TASK TO COMPLETE
Count every line in the records below that contains the string "html". Report that number alone.

Stored items from a collection
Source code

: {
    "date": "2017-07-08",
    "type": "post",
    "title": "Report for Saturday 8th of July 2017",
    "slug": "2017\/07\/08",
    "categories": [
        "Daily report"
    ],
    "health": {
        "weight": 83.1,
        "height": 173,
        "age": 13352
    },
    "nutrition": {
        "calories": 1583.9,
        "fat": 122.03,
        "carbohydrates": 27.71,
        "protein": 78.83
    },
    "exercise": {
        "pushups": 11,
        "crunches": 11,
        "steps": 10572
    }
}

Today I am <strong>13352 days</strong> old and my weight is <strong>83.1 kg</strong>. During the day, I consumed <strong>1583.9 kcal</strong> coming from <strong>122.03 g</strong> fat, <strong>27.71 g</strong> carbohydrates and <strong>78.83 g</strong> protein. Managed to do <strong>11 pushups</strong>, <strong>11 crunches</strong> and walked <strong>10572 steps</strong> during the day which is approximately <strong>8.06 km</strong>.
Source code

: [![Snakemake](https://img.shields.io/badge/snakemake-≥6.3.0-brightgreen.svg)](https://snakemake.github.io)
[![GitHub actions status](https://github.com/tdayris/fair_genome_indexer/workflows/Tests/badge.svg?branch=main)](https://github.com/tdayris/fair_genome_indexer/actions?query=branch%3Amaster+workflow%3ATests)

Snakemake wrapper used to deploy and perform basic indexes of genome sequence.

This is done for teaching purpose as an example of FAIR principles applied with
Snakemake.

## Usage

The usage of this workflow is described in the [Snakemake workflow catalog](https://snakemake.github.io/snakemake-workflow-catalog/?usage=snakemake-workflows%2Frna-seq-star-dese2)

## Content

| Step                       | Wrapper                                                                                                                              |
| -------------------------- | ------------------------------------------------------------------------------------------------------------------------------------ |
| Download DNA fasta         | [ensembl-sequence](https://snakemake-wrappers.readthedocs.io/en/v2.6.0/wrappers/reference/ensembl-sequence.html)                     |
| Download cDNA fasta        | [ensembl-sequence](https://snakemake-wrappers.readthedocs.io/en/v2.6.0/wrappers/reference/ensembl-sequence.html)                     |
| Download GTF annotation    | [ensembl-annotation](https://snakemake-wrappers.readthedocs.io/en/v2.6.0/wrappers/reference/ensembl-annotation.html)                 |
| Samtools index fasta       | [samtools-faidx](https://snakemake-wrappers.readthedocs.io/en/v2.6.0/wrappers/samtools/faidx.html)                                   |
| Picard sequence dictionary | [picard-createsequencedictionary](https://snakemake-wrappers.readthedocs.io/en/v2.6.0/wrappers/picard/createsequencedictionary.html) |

EXERCISE SOLUTION
5